On Thu, Jun 23, 2011 at 4:25 PM, Dino Farinacci <[email protected]> wrote:
Yes - so the EID and RLOC refer to the same end-host.

Wrong. The EID is assigned to the end-host and the RLOC is assigned to the
LISP router.

Fine - but if the RLOC were a globally routable address assigned to me
instead of
your LISP router- then your computer with its EID couldn't talk to me.
(and you might
be happier ;-)

It would still work. You are missing something conceptually. We have to talk through this. Maybe at IETF if you are going to be there.

Dino


(And an end-host can have a globally routable address during
transition for interworking..)

Alia

P.S.  Do you disagree with Joel's rephrasing of the issue?

Dino


On Thu, Jun 23, 2011 at 4:23 PM, Dino Farinacci <[email protected]> wrote:

Could a host in a LISP site send to an IP address as an EID and the
same IP address as a globally addressable (or routable)?

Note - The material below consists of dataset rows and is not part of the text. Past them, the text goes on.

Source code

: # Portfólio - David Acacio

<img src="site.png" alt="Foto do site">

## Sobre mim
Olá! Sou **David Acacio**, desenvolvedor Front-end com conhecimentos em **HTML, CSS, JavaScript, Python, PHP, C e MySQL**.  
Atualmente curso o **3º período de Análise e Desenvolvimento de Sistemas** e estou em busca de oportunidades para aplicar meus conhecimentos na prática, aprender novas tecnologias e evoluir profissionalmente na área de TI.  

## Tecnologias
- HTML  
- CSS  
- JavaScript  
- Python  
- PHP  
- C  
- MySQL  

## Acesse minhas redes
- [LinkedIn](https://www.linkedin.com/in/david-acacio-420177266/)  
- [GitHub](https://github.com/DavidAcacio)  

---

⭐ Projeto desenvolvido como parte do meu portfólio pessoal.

A host sends to destinations. So it doesn't know one from the other (a feature). So yes, both a non-LISP site host and a LISP site host can
talk
to
both a non-LISP site and LISP site destination.

Let me provide examples, since I strongly think the answer is NO and
feel
you
have side-stepped the question into vague generalities that ignores the
issue.

I will be very specific. Today my systems at home use an EID for TCP
connections. That same 32-bit value is used as an RLOC for LISP
encapsulating packets that come into my house.